Failure to Hold Discussions

While the court found most of IAP’s arguments meritless, it did find one argument—that the Army erred in not holding discussions—compelling.

  • Presumption in Favor of Discussions –   DFARS 215.306 states that for acquisitions over $100 million, contracting officers should conduct discussions. After analyzing the meaning of “may”, “should”, and “shall” and where they fail on the continuum of agency discretion, the court concluded that the “should” in DFARS 215.306 creates a presumption in favor of holding discussions.
  • Army Failed to Justify Why It Skipped Discussions – Given the presumption in favor of discussions, the court found that the Army’s threadbare record had not sufficiently justified the decision to forgo discussions. The Army had not provided any facts, explanation, or analysis as to why discussions were unnecessary. The Army made. conclusory assumption that IAP could not win the award even if it held discussions. The court found that this reasoning begged the question. The Army had not overcome the presumption in favor of discussions.
  • Court Rejected GAOs’ Test for Discussions – GAO has a three part test for determining whether an agency erred in not conducting discussions. The court rejected this test, reasoning that the test was based on cases that had been decided before the enactment of DFARS 215.306, and the presumption in favor of discussions.
  • IAP Was Prejudiced by Failure to Conduct Discussions – The Army argued that even if it erred in not holding discussion, IAP was not prejudiced. IAP submitted a technically unacceptable proposal, thus it would not have been included in the competitive range for discussions. The problem with the argument was that the Army never made a competitive range determination. Had the Army made a competitive range determination and excluded IAP, then IAP could’ve challenged that determination. But the court would not assume that IAP could not have been included in the competitive range. And if IAP had been included in the competitive range, and the Army held discussions, then it was possible that the company could have revised its proposal to remove the deficiency.

Appropriate Remedy

Although the court had found that the Army erred and that IAP had been prejudiced by the error, the court was not sure that injunctive relief was appropriate. It was not clear whether IAP had suffered irreparable harm warranting an injunction. At most, IAP had lost the opportunity to participate in the competitive range.
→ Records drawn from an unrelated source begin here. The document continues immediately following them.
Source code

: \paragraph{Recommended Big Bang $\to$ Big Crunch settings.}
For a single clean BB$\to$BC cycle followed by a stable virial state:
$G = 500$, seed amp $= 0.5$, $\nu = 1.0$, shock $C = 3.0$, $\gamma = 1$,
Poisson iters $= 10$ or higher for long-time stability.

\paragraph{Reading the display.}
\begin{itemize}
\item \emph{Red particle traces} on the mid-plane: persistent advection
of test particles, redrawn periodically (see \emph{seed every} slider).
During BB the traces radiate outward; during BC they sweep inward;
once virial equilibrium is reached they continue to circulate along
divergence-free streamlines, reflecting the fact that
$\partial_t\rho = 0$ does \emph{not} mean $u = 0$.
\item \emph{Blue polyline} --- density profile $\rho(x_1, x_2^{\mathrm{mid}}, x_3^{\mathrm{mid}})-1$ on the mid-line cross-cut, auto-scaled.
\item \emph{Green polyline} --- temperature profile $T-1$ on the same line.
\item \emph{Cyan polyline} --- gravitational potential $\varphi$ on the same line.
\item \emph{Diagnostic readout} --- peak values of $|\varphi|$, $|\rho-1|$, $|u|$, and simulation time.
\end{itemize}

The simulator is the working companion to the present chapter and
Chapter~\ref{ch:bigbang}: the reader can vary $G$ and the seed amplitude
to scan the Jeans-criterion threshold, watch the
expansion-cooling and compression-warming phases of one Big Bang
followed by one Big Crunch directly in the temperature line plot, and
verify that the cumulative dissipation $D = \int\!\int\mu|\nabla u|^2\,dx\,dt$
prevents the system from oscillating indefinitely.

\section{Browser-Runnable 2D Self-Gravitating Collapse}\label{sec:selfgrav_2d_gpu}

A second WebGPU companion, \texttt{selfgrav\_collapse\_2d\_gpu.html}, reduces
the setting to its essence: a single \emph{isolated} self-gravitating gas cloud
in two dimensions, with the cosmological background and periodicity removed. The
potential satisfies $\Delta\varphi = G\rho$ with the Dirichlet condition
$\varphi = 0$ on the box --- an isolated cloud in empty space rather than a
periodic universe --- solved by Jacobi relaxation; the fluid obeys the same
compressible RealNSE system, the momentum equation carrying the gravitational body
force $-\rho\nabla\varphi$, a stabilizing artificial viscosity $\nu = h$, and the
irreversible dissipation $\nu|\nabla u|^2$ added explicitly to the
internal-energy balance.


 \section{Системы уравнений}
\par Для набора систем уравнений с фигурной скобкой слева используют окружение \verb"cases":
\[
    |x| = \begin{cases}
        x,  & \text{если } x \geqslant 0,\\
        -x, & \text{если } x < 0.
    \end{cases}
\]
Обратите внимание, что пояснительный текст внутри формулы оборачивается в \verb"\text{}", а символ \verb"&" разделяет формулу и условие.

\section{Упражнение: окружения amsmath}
If the court were to require the Army to conduct discussions, the Army would likely find that the IAP was not in the competitive range and did not need to be included in discussions. The court questioned whether the Army should be forced to engage in a process that may result in a competitive range that excluded IAP. That said, the Army had not shown that the balance of harms tipped in its favor. It was not clear whether the Army would suffer any particular harm by having to go back and create a competitive range. Given the lack of clarity on harm, the court ordered the parties to provide supplemental briefing on the harm element of the injunctive relief calculus.

IAP is represented by Kara L. Daniels, Nathaniel E. Castellano, Thomas A. Pettit, and Aime JH Joo of Arnold & Porter Kaye Scholer LLP. The intervenor, Vectrus, is represented by Adam K. Lasky, Edward V. Arnold, Stephanie B. Magnell, and Bret C. Marfut of Seyfarth Shaw LLP. The government is represented by Tanya B. Koenig, Brian M. Boynton, Martin F. Hockey, Jr. and Reginald T. Blades, Jr. of the Department of Justice as well as Major Seth Ritzman of the Army.